● Exercise brief: Everything in the records must be reproduced exactly, except for the pictures.

● Data to examine:

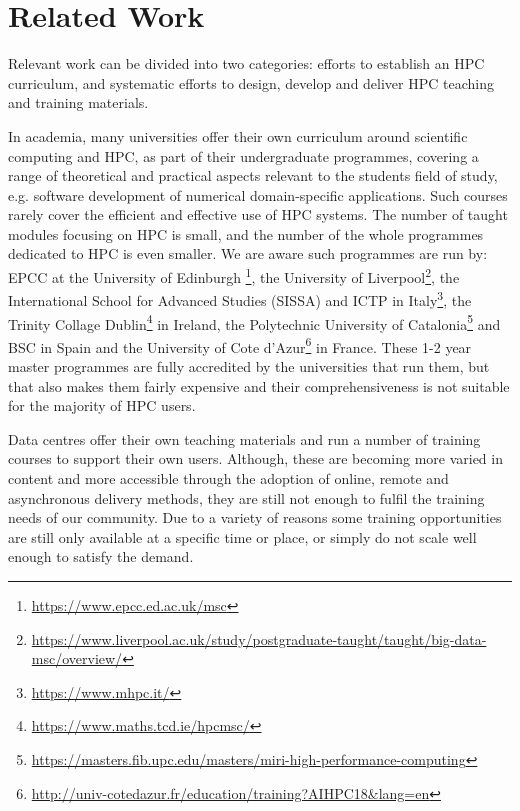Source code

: \documentclass[jocse]{jocseart}
\begin{document}
\section{Related Work}

\label{sec:related}

Relevant work can be divided into two categories: efforts to establish an HPC curriculum, and systematic efforts to design, develop and deliver HPC teaching and training materials.

In academia, many universities offer their own curriculum around scientific computing and HPC, as part of their undergraduate programmes, covering a range of theoretical and practical aspects relevant to the students field of study, e.g. software development of numerical domain-specific applications.
Such courses rarely cover the efficient and effective use of HPC systems. 
The number of taught modules focusing on HPC is small, and the number of the whole programmes dedicated to HPC is even smaller. We are aware such programmes are run by: EPCC at the University of Edinburgh \footnote{\url{https://www.epcc.ed.ac.uk/msc}}, the University of Liverpool\footnote{\url{https://www.liverpool.ac.uk/study/postgraduate-taught/taught/big-data-msc/overview/}}, the International School for Advanced Studies (SISSA) and ICTP in Italy\footnote{\url{https://www.mhpc.it/}}, the Trinity Collage Dublin\footnote{\url{https://www.maths.tcd.ie/hpcmsc/}} in Ireland, the Polytechnic University of Catalonia\footnote{\url{https://masters.fib.upc.edu/masters/miri-high-performance-computing}} and BSC in Spain and the University of Cote d'Azur\footnote{\url{http://univ-cotedazur.fr/education/training?AIHPC18&lang=en}} in France. These 1-2 year master programmes are fully accredited by the universities that run them, but that also makes them fairly expensive and their comprehensiveness is not suitable for the majority of HPC users. 

Data centres offer their own teaching materials and run a number of training courses to support their own users. 
Although, these are becoming more varied in content and more accessible through the adoption of online, remote and asynchronous delivery methods, they are still not enough to fulfil the training needs of our community. Due to a variety of reasons some training opportunities are still only available at a specific time or place, or simply do not scale well enough to satisfy the demand.
\end{document}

● Answer box:
Source code

: \documentclass[jocse]{jocseart}
\begin{document}
\section{Related Work}

\label{sec:related}

Relevant work can be divided into two categories: efforts to establish an HPC curriculum, and systematic efforts to design, develop and deliver HPC teaching and training materials.

In academia, many universities offer their own curriculum around scientific computing and HPC, as part of their undergraduate programmes, covering a range of theoretical and practical aspects relevant to the students field of study, e.g. software development of numerical domain-specific applications.
Such courses rarely cover the efficient and effective use of HPC systems. 
The number of taught modules focusing on HPC is small, and the number of the whole programmes dedicated to HPC is even smaller. We are aware such programmes are run by: EPCC at the University of Edinburgh \footnote{\url{https://www.epcc.ed.ac.uk/msc}}, the University of Liverpool\footnote{\url{https://www.liverpool.ac.uk/study/postgraduate-taught/taught/big-data-msc/overview/}}, the International School for Advanced Studies (SISSA) and ICTP in Italy\footnote{\url{https://www.mhpc.it/}}, the Trinity Collage Dublin\footnote{\url{https://www.maths.tcd.ie/hpcmsc/}} in Ireland, the Polytechnic University of Catalonia\footnote{\url{https://masters.fib.upc.edu/masters/miri-high-performance-computing}} and BSC in Spain and the University of Cote d'Azur\footnote{\url{http://univ-cotedazur.fr/education/training?AIHPC18&lang=en}} in France. These 1-2 year master programmes are fully accredited by the universities that run them, but that also makes them fairly expensive and their comprehensiveness is not suitable for the majority of HPC users. 

Data centres offer their own teaching materials and run a number of training courses to support their own users. 
Although, these are becoming more varied in content and more accessible through the adoption of online, remote and asynchronous delivery methods, they are still not enough to fulfil the training needs of our community. Due to a variety of reasons some training opportunities are still only available at a specific time or place, or simply do not scale well enough to satisfy the demand.
\end{document}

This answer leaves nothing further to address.